May 19, 2011

2007 SP Legendary Cuts Mike Schmidt Jersey Card


It was a game for a Mike Schmidt in legendary times when powder blue uniforms ruled the landscape. It was an idyllic period when there was no labor strife between the players and owners, no fear of being booed by your hometeam, and no maple bats.

It was only a game where waiting for a ball while in the infield meant prattling to the pitcher about his stuff. "Throw it by him baby!  Way to show them the nasty slider! Make 'im dive for it! 1, 2, 3, 1, 2, 3, you got this!"  That was some lively chatter.

Nostalgia rules in the baseball scene.  This is not to say that this is a negative aspect of the game.  Links to the historical past help drive interest in the modern game.  How do players connect to similar counterparts from different eras?  Did you know that this season so far has seen the lowest run-scoring environment since 1993?  Willie Mays's birthday: great moment or greatest moment?

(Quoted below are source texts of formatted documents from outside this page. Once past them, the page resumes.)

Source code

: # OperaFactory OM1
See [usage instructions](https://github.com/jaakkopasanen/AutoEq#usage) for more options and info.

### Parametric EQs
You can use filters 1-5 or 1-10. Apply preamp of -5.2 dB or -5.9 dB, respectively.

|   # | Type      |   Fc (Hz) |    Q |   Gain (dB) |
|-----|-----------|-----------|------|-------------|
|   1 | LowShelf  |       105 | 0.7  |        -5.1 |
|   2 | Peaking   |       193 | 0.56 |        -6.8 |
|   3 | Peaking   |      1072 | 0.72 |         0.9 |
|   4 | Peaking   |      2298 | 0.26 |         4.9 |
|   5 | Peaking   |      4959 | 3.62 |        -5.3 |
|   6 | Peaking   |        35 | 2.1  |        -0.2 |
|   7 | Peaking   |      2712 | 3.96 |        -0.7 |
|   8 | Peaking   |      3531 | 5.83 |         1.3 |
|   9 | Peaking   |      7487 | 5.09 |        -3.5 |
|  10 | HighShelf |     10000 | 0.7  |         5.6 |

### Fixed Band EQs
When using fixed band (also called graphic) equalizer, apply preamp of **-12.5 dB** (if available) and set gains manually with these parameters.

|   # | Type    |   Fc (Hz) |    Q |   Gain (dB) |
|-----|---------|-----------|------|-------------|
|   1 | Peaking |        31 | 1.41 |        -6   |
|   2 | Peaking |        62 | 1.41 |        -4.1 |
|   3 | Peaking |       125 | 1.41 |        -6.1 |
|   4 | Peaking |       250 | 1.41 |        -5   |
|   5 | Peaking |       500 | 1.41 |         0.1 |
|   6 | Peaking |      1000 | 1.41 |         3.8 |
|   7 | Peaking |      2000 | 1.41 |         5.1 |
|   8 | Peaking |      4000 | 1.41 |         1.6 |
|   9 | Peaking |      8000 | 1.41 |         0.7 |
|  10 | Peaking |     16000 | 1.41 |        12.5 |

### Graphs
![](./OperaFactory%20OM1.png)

There's always been a sense of comparison in baseball history through the eras.   The game is not the same as it once was.  There are no more (legal) spitballs and emoryballs.  The ballparks are both bigger and smaller. Baseballs are replaced during the game with increasing frequency.   Gloves don't look like big brown leather hands.  Catcher masks are more goalie hockey helmets with every passing year.

But for those who play, no matter the year...it is a game, it is a livelihood, it is a passthrough to the alternate universe.  For without baseball, players are not immortalized with cardboard, foil, and cut up pieces of cloth.

When it was a game is a phrase that will never go out of style because it was only a game before you remember being grown-up.  For all of us, we're still in the process of figuring out what that's going to be like.